▶ What you need to do:
The job is to output exactly the lines that run from the start of the entries through the line containing "## Multi-Head Attention", pictures omitted.

▶ Records supplied:
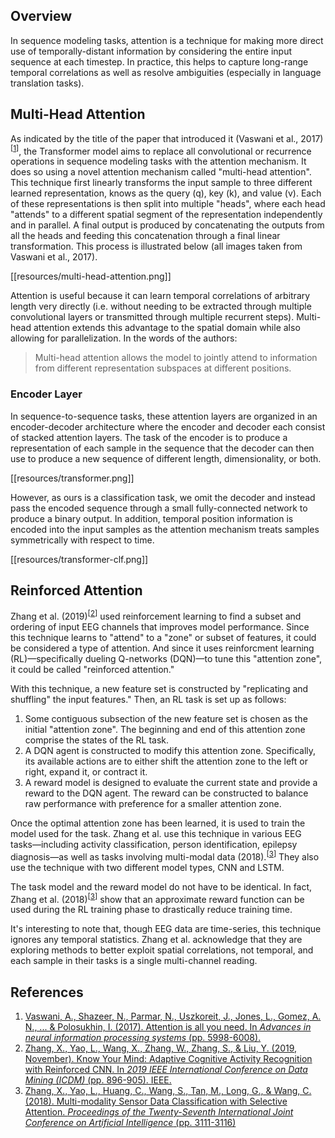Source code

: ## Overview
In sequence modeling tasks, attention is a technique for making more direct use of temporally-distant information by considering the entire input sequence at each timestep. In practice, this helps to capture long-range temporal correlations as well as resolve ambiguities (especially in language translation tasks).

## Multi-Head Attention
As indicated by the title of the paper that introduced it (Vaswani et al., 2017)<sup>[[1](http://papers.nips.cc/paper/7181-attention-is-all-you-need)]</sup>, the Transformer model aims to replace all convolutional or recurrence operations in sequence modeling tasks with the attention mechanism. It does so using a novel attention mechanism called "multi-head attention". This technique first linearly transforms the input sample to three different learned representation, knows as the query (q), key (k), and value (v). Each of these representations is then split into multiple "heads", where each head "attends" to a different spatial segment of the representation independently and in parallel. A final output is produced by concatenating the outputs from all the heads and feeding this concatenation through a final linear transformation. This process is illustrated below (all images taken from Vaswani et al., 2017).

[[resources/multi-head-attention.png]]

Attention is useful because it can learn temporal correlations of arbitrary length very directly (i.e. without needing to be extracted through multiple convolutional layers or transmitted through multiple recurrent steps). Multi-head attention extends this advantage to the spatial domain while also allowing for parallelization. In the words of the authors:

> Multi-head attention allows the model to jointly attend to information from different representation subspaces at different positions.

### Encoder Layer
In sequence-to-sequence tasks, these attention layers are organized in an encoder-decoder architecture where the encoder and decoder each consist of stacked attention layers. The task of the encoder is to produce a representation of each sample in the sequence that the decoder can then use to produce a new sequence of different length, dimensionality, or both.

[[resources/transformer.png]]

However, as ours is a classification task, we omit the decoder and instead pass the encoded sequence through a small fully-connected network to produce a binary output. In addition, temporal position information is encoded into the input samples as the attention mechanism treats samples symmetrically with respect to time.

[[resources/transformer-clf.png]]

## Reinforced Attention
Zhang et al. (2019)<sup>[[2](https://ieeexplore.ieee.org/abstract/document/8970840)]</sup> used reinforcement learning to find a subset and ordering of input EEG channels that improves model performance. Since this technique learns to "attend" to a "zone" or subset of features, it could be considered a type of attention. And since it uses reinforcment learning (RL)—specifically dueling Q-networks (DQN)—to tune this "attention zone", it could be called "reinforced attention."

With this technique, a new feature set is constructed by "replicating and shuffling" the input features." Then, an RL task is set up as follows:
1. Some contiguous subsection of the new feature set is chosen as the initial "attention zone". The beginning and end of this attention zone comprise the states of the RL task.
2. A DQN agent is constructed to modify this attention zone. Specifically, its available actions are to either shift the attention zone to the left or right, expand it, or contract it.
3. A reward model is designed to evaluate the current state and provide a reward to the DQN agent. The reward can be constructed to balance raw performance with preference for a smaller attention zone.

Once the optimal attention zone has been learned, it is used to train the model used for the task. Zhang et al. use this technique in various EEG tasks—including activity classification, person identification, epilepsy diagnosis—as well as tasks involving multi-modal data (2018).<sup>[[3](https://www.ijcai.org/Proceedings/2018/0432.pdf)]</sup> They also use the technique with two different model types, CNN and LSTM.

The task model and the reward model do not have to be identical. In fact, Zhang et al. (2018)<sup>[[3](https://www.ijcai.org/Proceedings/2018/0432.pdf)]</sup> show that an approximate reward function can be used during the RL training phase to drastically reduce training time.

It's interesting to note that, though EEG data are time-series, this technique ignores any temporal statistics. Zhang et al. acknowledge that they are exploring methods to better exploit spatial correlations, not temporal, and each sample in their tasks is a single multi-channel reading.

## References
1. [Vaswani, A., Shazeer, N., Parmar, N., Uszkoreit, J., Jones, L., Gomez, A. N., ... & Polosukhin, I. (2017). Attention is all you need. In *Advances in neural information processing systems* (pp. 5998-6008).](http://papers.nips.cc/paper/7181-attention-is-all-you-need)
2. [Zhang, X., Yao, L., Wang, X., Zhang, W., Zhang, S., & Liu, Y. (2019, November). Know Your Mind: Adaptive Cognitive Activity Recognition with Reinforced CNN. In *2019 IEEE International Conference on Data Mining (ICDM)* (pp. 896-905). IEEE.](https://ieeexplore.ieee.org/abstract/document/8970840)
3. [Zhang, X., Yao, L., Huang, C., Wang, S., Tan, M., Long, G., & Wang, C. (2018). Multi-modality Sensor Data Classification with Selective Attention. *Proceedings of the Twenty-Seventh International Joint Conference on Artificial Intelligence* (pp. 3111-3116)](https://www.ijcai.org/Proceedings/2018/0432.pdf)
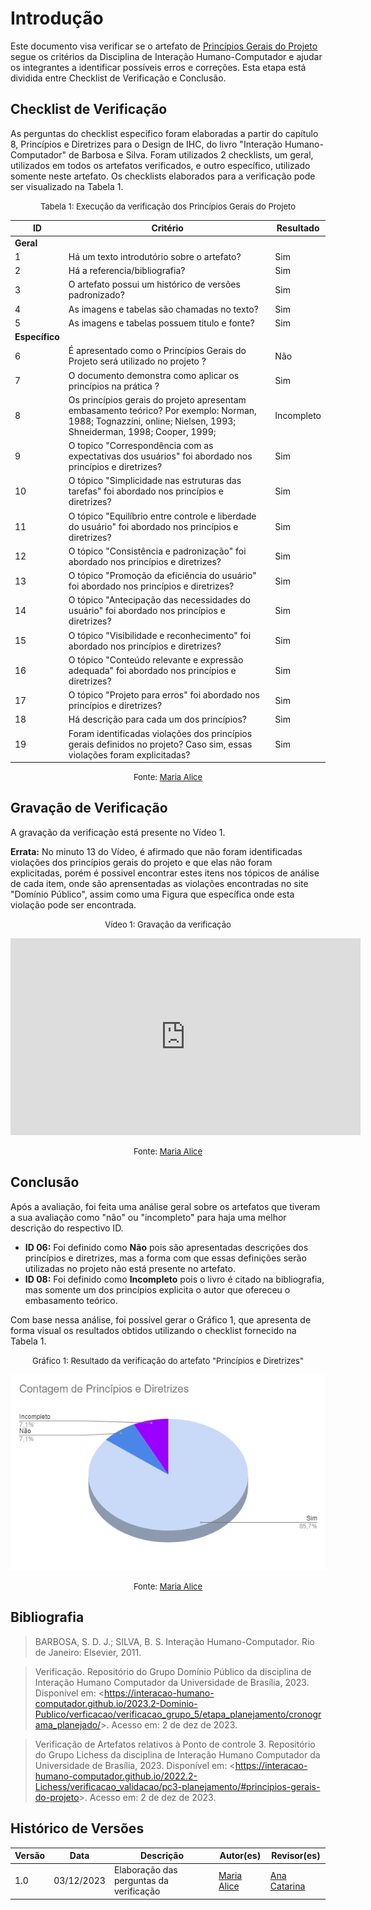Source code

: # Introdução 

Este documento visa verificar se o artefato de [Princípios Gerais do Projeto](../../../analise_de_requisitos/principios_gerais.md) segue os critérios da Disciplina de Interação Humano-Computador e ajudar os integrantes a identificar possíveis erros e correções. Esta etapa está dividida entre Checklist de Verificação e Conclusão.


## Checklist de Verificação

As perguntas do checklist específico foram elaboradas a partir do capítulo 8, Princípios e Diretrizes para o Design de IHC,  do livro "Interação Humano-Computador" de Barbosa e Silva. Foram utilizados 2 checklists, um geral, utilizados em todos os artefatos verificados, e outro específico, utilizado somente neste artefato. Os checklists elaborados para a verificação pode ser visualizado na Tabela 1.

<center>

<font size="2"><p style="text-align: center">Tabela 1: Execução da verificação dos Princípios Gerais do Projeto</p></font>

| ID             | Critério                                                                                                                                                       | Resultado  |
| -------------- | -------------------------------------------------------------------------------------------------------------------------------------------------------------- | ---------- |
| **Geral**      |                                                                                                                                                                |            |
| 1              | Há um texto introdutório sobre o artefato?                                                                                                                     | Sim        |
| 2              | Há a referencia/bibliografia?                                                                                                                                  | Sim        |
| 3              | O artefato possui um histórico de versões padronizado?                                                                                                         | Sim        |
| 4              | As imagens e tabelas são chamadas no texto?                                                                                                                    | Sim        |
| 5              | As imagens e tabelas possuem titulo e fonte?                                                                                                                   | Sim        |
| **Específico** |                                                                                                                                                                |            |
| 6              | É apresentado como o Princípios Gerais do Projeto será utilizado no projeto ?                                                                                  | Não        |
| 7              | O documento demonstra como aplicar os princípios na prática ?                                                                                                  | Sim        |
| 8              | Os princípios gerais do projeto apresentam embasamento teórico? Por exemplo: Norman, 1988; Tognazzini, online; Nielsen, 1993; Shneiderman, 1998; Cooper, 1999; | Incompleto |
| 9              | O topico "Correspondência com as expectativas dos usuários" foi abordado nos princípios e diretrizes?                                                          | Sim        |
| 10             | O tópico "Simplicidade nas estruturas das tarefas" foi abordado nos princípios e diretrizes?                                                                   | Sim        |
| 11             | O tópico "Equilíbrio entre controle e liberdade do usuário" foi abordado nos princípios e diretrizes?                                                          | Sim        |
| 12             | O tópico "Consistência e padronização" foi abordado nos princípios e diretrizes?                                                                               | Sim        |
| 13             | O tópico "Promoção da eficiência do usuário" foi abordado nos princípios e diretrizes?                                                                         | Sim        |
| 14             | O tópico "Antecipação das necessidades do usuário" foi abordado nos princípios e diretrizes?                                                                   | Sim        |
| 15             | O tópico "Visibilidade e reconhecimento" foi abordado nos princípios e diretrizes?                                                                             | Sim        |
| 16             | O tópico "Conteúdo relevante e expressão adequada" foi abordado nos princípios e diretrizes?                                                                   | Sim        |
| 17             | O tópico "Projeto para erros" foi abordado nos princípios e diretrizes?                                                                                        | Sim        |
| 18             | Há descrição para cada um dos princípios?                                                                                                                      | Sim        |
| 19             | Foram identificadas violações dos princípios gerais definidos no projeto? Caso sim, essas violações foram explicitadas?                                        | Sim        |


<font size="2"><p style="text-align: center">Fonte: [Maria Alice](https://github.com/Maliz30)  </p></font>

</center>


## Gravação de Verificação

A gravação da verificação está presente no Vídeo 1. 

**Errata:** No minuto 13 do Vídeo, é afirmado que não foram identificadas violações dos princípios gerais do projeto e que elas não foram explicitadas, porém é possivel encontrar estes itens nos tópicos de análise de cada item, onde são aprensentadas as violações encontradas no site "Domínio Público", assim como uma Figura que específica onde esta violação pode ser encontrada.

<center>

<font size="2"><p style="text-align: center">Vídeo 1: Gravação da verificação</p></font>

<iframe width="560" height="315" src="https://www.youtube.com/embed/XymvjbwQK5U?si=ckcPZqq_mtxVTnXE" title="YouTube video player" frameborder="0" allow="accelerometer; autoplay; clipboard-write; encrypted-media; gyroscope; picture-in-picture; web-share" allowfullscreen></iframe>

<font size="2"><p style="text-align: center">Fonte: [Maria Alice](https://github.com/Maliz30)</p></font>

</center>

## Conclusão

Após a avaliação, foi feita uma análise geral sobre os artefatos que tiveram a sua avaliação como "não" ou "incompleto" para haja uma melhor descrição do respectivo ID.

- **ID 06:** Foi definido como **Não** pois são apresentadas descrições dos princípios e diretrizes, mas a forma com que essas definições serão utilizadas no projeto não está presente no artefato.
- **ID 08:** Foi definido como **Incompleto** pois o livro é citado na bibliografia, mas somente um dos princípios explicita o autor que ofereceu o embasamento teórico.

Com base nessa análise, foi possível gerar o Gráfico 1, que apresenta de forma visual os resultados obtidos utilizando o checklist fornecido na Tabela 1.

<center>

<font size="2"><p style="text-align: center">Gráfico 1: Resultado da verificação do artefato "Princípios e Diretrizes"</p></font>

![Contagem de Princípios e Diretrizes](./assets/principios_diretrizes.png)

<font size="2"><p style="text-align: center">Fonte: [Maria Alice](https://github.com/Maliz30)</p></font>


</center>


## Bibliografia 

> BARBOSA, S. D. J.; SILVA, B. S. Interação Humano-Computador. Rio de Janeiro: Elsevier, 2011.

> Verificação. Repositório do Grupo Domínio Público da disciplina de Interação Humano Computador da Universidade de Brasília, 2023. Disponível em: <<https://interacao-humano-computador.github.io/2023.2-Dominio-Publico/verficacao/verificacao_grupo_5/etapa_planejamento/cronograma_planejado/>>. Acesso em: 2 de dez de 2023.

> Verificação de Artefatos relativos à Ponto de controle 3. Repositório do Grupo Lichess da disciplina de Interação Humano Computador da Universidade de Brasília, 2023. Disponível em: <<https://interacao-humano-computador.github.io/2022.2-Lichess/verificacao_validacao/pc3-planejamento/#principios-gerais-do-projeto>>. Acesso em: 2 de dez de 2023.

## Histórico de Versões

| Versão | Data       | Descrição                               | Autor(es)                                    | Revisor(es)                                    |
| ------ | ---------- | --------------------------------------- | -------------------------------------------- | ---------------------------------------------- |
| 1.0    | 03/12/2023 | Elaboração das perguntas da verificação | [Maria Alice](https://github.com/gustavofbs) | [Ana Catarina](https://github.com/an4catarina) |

▶ Task response:
Source code

: ## Overview
In sequence modeling tasks, attention is a technique for making more direct use of temporally-distant information by considering the entire input sequence at each timestep. In practice, this helps to capture long-range temporal correlations as well as resolve ambiguities (especially in language translation tasks).

## Multi-Head Attention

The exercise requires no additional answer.